*** Information given Section Begins ***

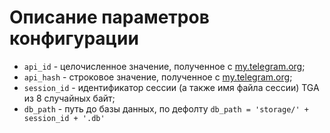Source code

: # Описание параметров конфигурации

- `api_id` - целочисленное значение, полученное с [my.telegram.org](https://my.telegram.org);
- `api_hash` - строковое значение, полученное с [my.telegram.org](https://my.telegram.org);
- `session_id` - идентификатор сессии (а также имя файла сессии) TGA из 8 случайных байт;
- `db_path` - путь до базы данных, по дефолту `db_path = 'storage/' + session_id + '.db'`
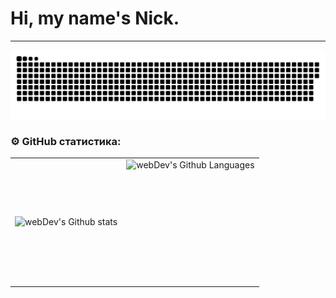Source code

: 
# Hi, my name's Nick.

---

<p align="center">
 <img width="600" src="assets/github-snake.svg" alt="snake"/>
</p>

### ⚙️ GitHub статистика:

<table>
  <tr>
    <td>
      <img align="left" src="http://github-readme-streak-stats.herokuapp.com?user=CyberPsychoPlus&theme=dark&background=000000" alt="webDev's Github stats" />
    </td>
    <td>
      <img height="200px" align="right" alt="webDev's Github Languages" src="https://github-readme-stats-sigma-five.vercel.app/api/top-langs/?username=CyberPsychoPlus&layout=compact&theme=vision-friendly-dark" />
    </td>
  </tr>
</table>


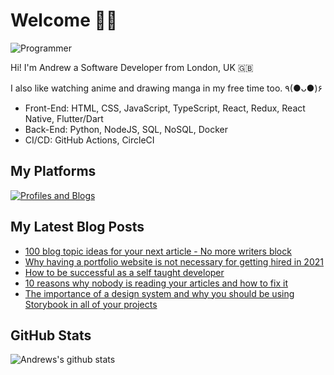 # Welcome 👋🏿

![Programmer](https://res.cloudinary.com/d74fh3kw/image/upload/v1629319547/Twitter_Banner_V5_alt_xk0toh.png 'Programmer')

Hi! I'm Andrew a Software Developer from London, UK 🇬🇧

I also like watching anime and drawing manga in my free time too. ٩(●ᴗ●)۶

- Front-End: HTML, CSS, JavaScript, TypeScript, React, Redux, React Native, Flutter/Dart
- Back-End: Python, NodeJS, SQL, NoSQL, Docker
- CI/CD: GitHub Actions, CircleCI

## My Platforms

[![Profiles and Blogs](https://res.cloudinary.com/d74fh3kw/image/upload/v1621532697/profile-blog-btn_nigmar.png)](https://linktr.ee/andrewbaisden)

## My Latest Blog Posts

<!-- BLOG-POST-LIST:START -->
- [100 blog topic ideas for your next article - No more writers block](https://dev.to/andrewbaisden/100-blog-topic-ideas-for-your-next-article-no-more-writers-block-2e0j)
- [Why having a portfolio website is not necessary for getting hired in 2021](https://dev.to/andrewbaisden/why-having-a-portfolio-website-is-not-necessary-for-getting-hired-in-2021-4191)
- [How to be successful as a self taught developer](https://dev.to/andrewbaisden/how-to-be-successful-as-a-self-taught-developer-4ofk)
- [10 reasons why nobody is reading your articles and how to fix it](https://dev.to/andrewbaisden/10-reasons-why-nobody-is-reading-your-articles-and-how-to-fix-it-36b6)
- [The importance of a design system and why you should be using Storybook in all of your projects](https://dev.to/andrewbaisden/the-importance-of-a-design-system-and-why-you-should-be-using-storybook-in-all-of-your-projects-d1o)
<!-- BLOG-POST-LIST:END -->

## GitHub Stats

![Andrews's github stats](https://github-readme-stats.vercel.app/api?username=andrewbaisden&show_icons=true&theme=tokyonight)
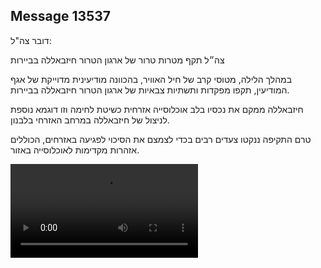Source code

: ## Message 13537

דובר צה"ל:

צה״ל תקף מטרות טרור של ארגון הטרור חיזבאללה בביירות

במהלך הלילה, מטוסי קרב של חיל האוויר, בהכוונה מודיעינית מדוייקת של אגף המודיעין, תקפו מפקדות ותשתיות צבאיות של ארגון הטרור חיזבאללה בביירות.

חיזבאללה ממקם את נכסיו בלב אוכלוסייה אזרחית כשיטת לחימה וזו דוגמא נוספת לניצול של חיזבאללה במרחב האזרחי בלבנון. 

טרם התקיפה ננקטו צעדים רבים בכדי לצמצם את הסיכוי לפגיעה באזרחים, הכוללים אזהרות מקדימות לאוכלוסייה באזור.

![Video](13537/13537_media.mp4)
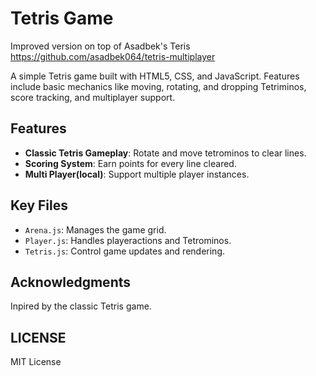 # Tetris Game

Improved version on top of Asadbek's Teris https://github.com/asadbek064/tetris-multiplayer


A simple Tetris game built with HTML5, CSS, and JavaScript. Features include basic mechanics like moving, rotating, and dropping Tetriminos, score tracking, and multiplayer support.

## Features
* **Classic Tetris Gameplay**: Rotate and move tetrominos to clear lines.
* **Scoring System**: Earn points for every line cleared.
* **Multi Player(local)**: Support multiple player instances.


## Key Files
* `Arena.js`: Manages the game grid.
* `Player.js`: Handles playeractions and Tetrominos.
* `Tetris.js`: Control game updates and rendering.

## Acknowledgments
Inpired by the classic Tetris game.

## LICENSE
MIT License
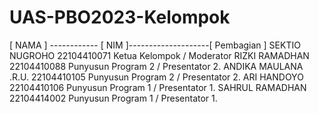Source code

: # UAS-PBO2023-Kelompok

[     NAMA     ] ------------ [    NIM    ]--------------------[    Pembagian     ]
 SEKTIO NUGROHO                22104410071                     Ketua Kelompok   / Moderator
 RIZKI RAMADHAN                22104410088                     Punyusun Program 2 / Presentator 2.
 ANDIKA MAULANA .R.U.          22104410105                     Punyusun Program 2 / Presentator 2. 
 ARI HANDOYO                   22104410106                     Punyusun Program 1 / Presentator 1.
 SAHRUL RAMADHAN               22104414002                     Punyusun Program 1 / Presentator 1.
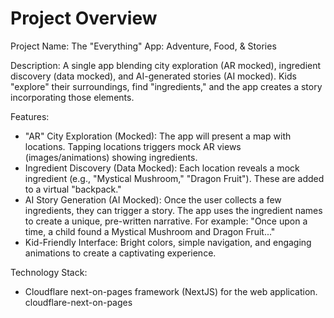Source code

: # Project Overview

Project Name: The "Everything" App: Adventure, Food, & Stories

Description: A single app blending city exploration (AR mocked), ingredient discovery (data mocked), and AI-generated stories (AI mocked). Kids "explore" their surroundings, find "ingredients," and the app creates a story incorporating those elements.

Features:

*   "AR" City Exploration (Mocked): The app will present a map with locations. Tapping locations triggers mock AR views (images/animations) showing ingredients.
*   Ingredient Discovery (Data Mocked): Each location reveals a mock ingredient (e.g., "Mystical Mushroom," "Dragon Fruit"). These are added to a virtual "backpack."
*   AI Story Generation (AI Mocked): Once the user collects a few ingredients, they can trigger a story. The app uses the ingredient names to create a unique, pre-written narrative. For example: "Once upon a time, a child found a Mystical Mushroom and Dragon Fruit..."
*   Kid-Friendly Interface: Bright colors, simple navigation, and engaging animations to create a captivating experience.

Technology Stack:
*   Cloudflare next-on-pages framework (NextJS) for the web application.
    <stack>cloudflare-next-on-pages</stack>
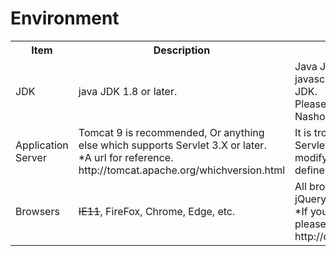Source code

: <H1>Environment</H1>

<table>
<tr>
	<th>Item</th><th>Description</th><th>Notes</th>
</tr>
<tr>
	<td>JDK</td>
	<td>java JDK 1.8 or later.</td>
	<td>Java JDK is defferent in javascript engines to Open JDK.<br>
		Please check your JDK for Nashorn <s>or GraalVM</s>.
	</td>
</tr>
<tr>
	<td>Application Server</td>
	<td>Tomcat 9 is recommended, 
		Or anything else which supports Servlet 3.X or later.<br>
		*A url for reference. 
		http://tomcat.apache.org/whichversion.html
	</td>
	<td>It is troublesome without Servlet 3.X, 
		because you must modify web.xml to add servlet defines.
	</td>
</tr>
<tr>
	<td>Browsers</td>
	<td><s>IE11</s>, FireFox, Chrome, Edge, etc.</td>
	<td>All browsers that can use jQuery v3.7.0. <br>
		*If you want to use cors, please check the url. 
		http://caniuse.com/#feat=cors
	</td>
</tr>
</table>





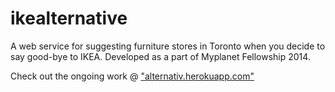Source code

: ikealternative
==============

A web service for suggesting furniture stores in Toronto when you decide to say good-bye to IKEA. Developed as a part of Myplanet Fellowship 2014.

Check out the ongoing work @ <a href="alternativ.herokuapp.com">"alternativ.herokuapp.com"</a>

*** Information given Section Ends ***

Please return each line of the listing above that contains "upload".

- _Answer section_:
![Programmer](https://res.cloudinary.com/d74fh3kw/image/upload/v1629319547/Twitter_Banner_V5_alt_xk0toh.png 'Programmer')
[![Profiles and Blogs](https://res.cloudinary.com/d74fh3kw/image/upload/v1621532697/profile-blog-btn_nigmar.png)](https://linktr.ee/andrewbaisden)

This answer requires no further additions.